:: WORK REQUIRED ::
In the data that follows, count the lines where "DryRun" appears, and write only the number.

:: Stored data entries ::

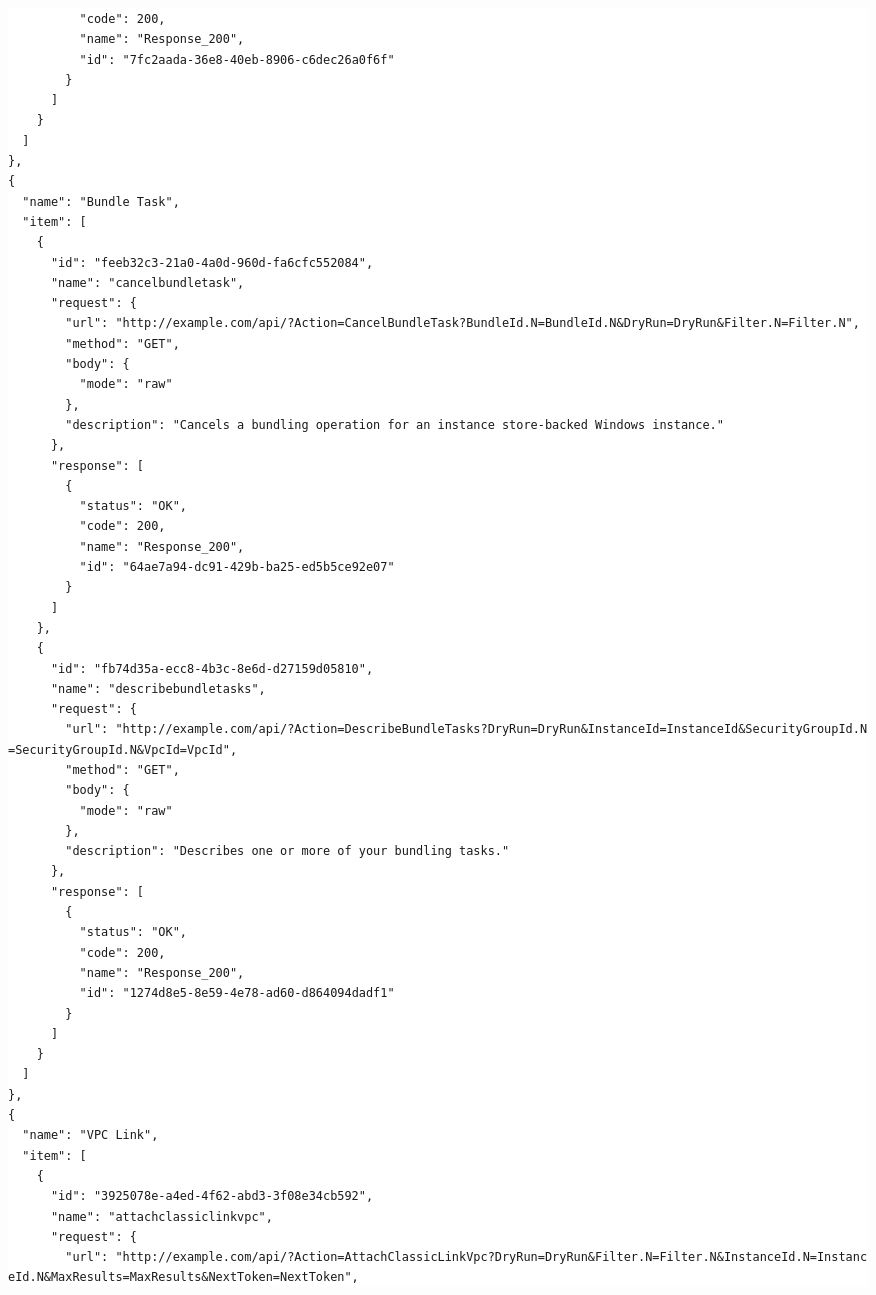               "code": 200,
              "name": "Response_200",
              "id": "7fc2aada-36e8-40eb-8906-c6dec26a0f6f"
            }
          ]
        }
      ]
    },
    {
      "name": "Bundle Task",
      "item": [
        {
          "id": "feeb32c3-21a0-4a0d-960d-fa6cfc552084",
          "name": "cancelbundletask",
          "request": {
            "url": "http://example.com/api/?Action=CancelBundleTask?BundleId.N=BundleId.N&DryRun=DryRun&Filter.N=Filter.N",
            "method": "GET",
            "body": {
              "mode": "raw"
            },
            "description": "Cancels a bundling operation for an instance store-backed Windows instance."
          },
          "response": [
            {
              "status": "OK",
              "code": 200,
              "name": "Response_200",
              "id": "64ae7a94-dc91-429b-ba25-ed5b5ce92e07"
            }
          ]
        },
        {
          "id": "fb74d35a-ecc8-4b3c-8e6d-d27159d05810",
          "name": "describebundletasks",
          "request": {
            "url": "http://example.com/api/?Action=DescribeBundleTasks?DryRun=DryRun&InstanceId=InstanceId&SecurityGroupId.N=SecurityGroupId.N&VpcId=VpcId",
            "method": "GET",
            "body": {
              "mode": "raw"
            },
            "description": "Describes one or more of your bundling tasks."
          },
          "response": [
            {
              "status": "OK",
              "code": 200,
              "name": "Response_200",
              "id": "1274d8e5-8e59-4e78-ad60-d864094dadf1"
            }
          ]
        }
      ]
    },
    {
      "name": "VPC Link",
      "item": [
        {
          "id": "3925078e-a4ed-4f62-abd3-3f08e34cb592",
          "name": "attachclassiclinkvpc",
          "request": {
            "url": "http://example.com/api/?Action=AttachClassicLinkVpc?DryRun=DryRun&Filter.N=Filter.N&InstanceId.N=InstanceId.N&MaxResults=MaxResults&NextToken=NextToken",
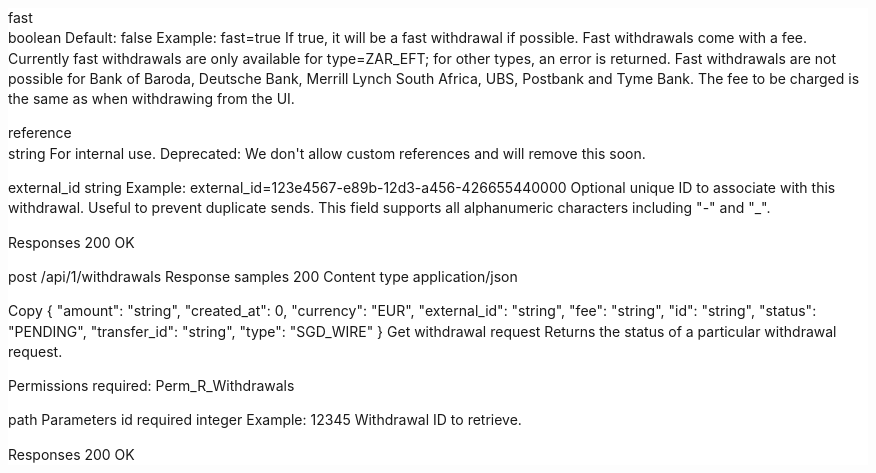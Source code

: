 fast	
boolean
Default: false
Example: fast=true
If true, it will be a fast withdrawal if possible. Fast withdrawals come with a fee. Currently fast withdrawals are only available for type=ZAR_EFT; for other types, an error is returned. Fast withdrawals are not possible for Bank of Baroda, Deutsche Bank, Merrill Lynch South Africa, UBS, Postbank and Tyme Bank. The fee to be charged is the same as when withdrawing from the UI.

reference	
string
For internal use. Deprecated: We don't allow custom references and will remove this soon.

external_id	
string
Example: external_id=123e4567-e89b-12d3-a456-426655440000
Optional unique ID to associate with this withdrawal. Useful to prevent duplicate sends. This field supports all alphanumeric characters including "-" and "_".

Responses
200 OK

post
/api/1/withdrawals
Response samples
200
Content type
application/json

Copy
{
"amount": "string",
"created_at": 0,
"currency": "EUR",
"external_id": "string",
"fee": "string",
"id": "string",
"status": "PENDING",
"transfer_id": "string",
"type": "SGD_WIRE"
}
Get withdrawal request
Returns the status of a particular withdrawal request.

Permissions required: Perm_R_Withdrawals

path Parameters
id
required
integer <int64>
Example: 12345
Withdrawal ID to retrieve.

Responses
200 OK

:: TASK OUTPUT ::
3